After The Lights Go Down Low/Freda Payne
(Impulse A-53)
(Impulse A-53)
John Coltraneの多大な録音を行ってきたインパルスは,ジャズ3大レーベル(Blue Note, Riverside, Prestige)に比べると、1961年設立とやや後発であり、ラインナップもニューウェイブを感じる企画が多く,カバーもオレンジ色のspineをもった美しいcoatingの効いたgatefold coverでジャズビニルを愛するものには見過ごすことができない重要なレーベルであります。ボーカルはジャッキー・パリスやジョニー・ハートマン,レイ・チャールズなど男性優位でありますが,女性ボーカルで忘れてはならないのが本日アップのFreda Payneではないでしょうか?!彼女のデビューアルバムがこれですが,既にクラブ,ラジオと多くの場数を踏んだフリーダの卓越した歌唱が印象的な一枚です。

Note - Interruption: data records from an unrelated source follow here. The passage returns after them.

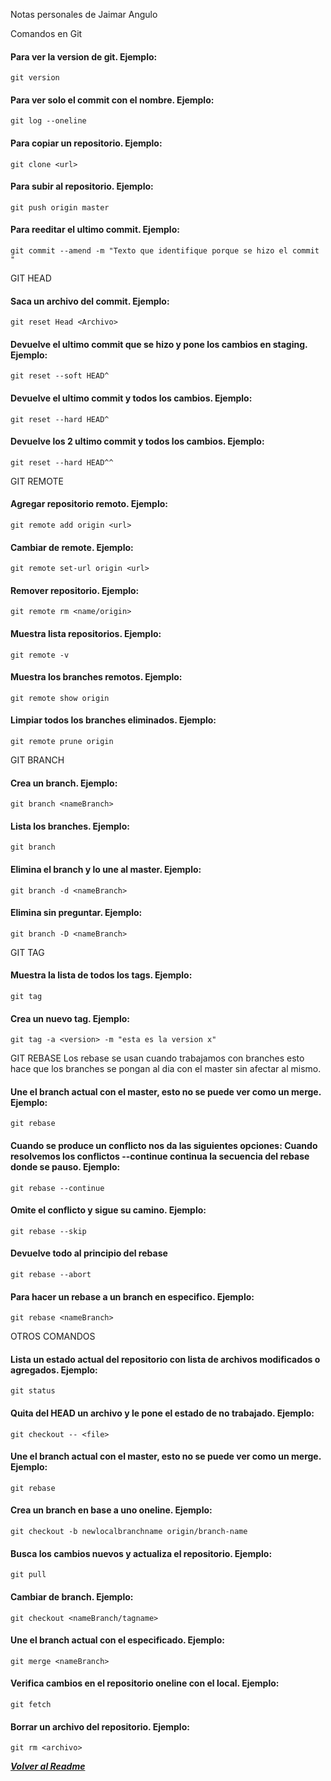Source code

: Notas personales de Jaimar Angulo

Comandos en Git

#### Para ver la version de git. Ejemplo:
```Shell
git version
```
#### Para ver solo el commit con el nombre. Ejemplo:
```Shell
git log --oneline
```
#### Para copiar un repositorio. Ejemplo:
```Shell
git clone <url>
```
#### Para subir al repositorio. Ejemplo:
```Shell
git push origin master
```
#### Para reeditar el ultimo commit. Ejemplo:
```Shell
git commit --amend -m "Texto que identifique porque se hizo el commit "
```

GIT HEAD

#### Saca un archivo del commit. Ejemplo:
```Shell
git reset Head <Archivo>
```
#### Devuelve el ultimo commit que se hizo y pone los cambios en staging. Ejemplo:
```Shell
git reset --soft HEAD^
```
#### Devuelve el ultimo commit y todos los cambios. Ejemplo:
```Shell
git reset --hard HEAD^
```
#### Devuelve los 2 ultimo commit y todos los cambios. Ejemplo:
```Shell
git reset --hard HEAD^^
```


GIT REMOTE

#### Agregar repositorio remoto. Ejemplo:
```Shell
git remote add origin <url>
```
#### Cambiar de remote. Ejemplo:
```Shell
git remote set-url origin <url>
```
#### Remover repositorio. Ejemplo:
```Shell
git remote rm <name/origin>
```
#### Muestra lista repositorios. Ejemplo:
```Shell
git remote -v
```
#### Muestra los branches remotos. Ejemplo:
```Shell
git remote show origin
```
#### Limpiar todos los branches eliminados. Ejemplo:
```Shell
git remote prune origin
```


GIT BRANCH

#### Crea un branch. Ejemplo:
```Shell
git branch <nameBranch>
```
#### Lista los branches. Ejemplo:
```Shell
git branch
```
#### Elimina el branch y lo une al master. Ejemplo:
```Shell
git branch -d <nameBranch>
```
#### Elimina sin preguntar. Ejemplo:
```Shell
git branch -D <nameBranch>
```


GIT TAG

#### Muestra la lista de todos los tags. Ejemplo:
```Shell
git tag
```

#### Crea un nuevo tag. Ejemplo:
```Shell
git tag -a <version> -m "esta es la version x"
```
GIT REBASE
Los rebase se usan cuando trabajamos con branches esto hace que los branches se pongan al dia con el master sin afectar al mismo.


#### Une el branch actual con el master, esto no se puede ver como un merge. Ejemplo:
```Shell
git rebase
```
#### Cuando se produce un conflicto nos da las siguientes opciones: Cuando resolvemos los conflictos --continue continua la secuencia del rebase donde se pauso. Ejemplo:
```Shell
git rebase --continue
```
#### Omite el conflicto y sigue su camino. Ejemplo:
```Shell
git rebase --skip
```
#### Devuelve todo al principio del rebase
```Shell
git rebase --abort
```
#### Para hacer un rebase a un branch en especifico. Ejemplo:
```Shell
git rebase <nameBranch>
```


OTROS COMANDOS

#### Lista un estado actual del repositorio con lista de archivos modificados o agregados. Ejemplo:
```Shell
git status
```
#### Quita del HEAD un archivo y le pone el estado de no trabajado. Ejemplo:
```Shell
git checkout -- <file>
```
#### Une el branch actual con el master, esto no se puede ver como un merge. Ejemplo:
```Shell
git rebase
```
#### Crea un branch en base a uno oneline. Ejemplo:
```Shell
git checkout -b newlocalbranchname origin/branch-name
```
#### Busca los cambios nuevos y actualiza el repositorio. Ejemplo:
```Shell
git pull
```
#### Cambiar de branch. Ejemplo:
```Shell
git checkout <nameBranch/tagname>
```
#### Une el branch actual con el especificado. Ejemplo:
```Shell
git merge <nameBranch>
```
#### Verifica cambios en el repositorio oneline con el local. Ejemplo:
```Shell
git fetch
```
#### Borrar un archivo del repositorio. Ejemplo:
```Shell
git rm <archivo>
```
***[Volver al Readme](README.md)***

またバッキングの素晴らしさも特筆モノでサイドAがManny Albumがアレンジをつとめるオケ【Nick Travis, Ernie royal, Al Derisi, Jimmy Nottingham(tp), Al Raph, Quentin Jackson, Bob Brookmeyer(tb), Phil Woods(as), Zoot Sims, Seldon Powell(ts), Sol Schlinger(bs), Hank Jones(p), Art Davis(b), Gus Johnson(ds)】、サイドBがPhil Woods(as), Hank Jones(p), Jim Hall(g), Art Davis(b), Walter Perkins(ds)の五重奏団のバッキングとなっております。サイドAのオープニング、”After The Lights Go Down Low”での見事なdictionとノリはLena Horneを思わせる歌唱スタイルで感心してしまいます。またA-3のblues, "Blue Piano"はエリントンの曲ですが,Quentin Jacksonのmuted tromboneとテナー陣との掛け合い,それに絡むフリーダのブルージーなボーカルが素晴らしいグルーブ感を生んでおり,A面のベストトラックと思います。B面の5重奏団のバッキングにのった"I Cried For You", "Round Midnight", "Out Of This World", "I Wish I Knew"等のスタンダードへのアプローチも聴きモノでPhil Woods(as), Hank Jones(p), Jim Hall(g)にも充分なソロスペースが与えられています。さらに、Ornette Colemanの"Lonely Woman"も取り上げられており,リリカルなハンクの伴奏を相手に語りかけるようなボーカルが印象的です。
所有盤は,abcの再発黒ラベルで小ちゃなドリルホールがあります。カバーの横顔のアップ,一度見たら忘れない美しいカバーです。インパルスを代表するボーカルアルバムと思います。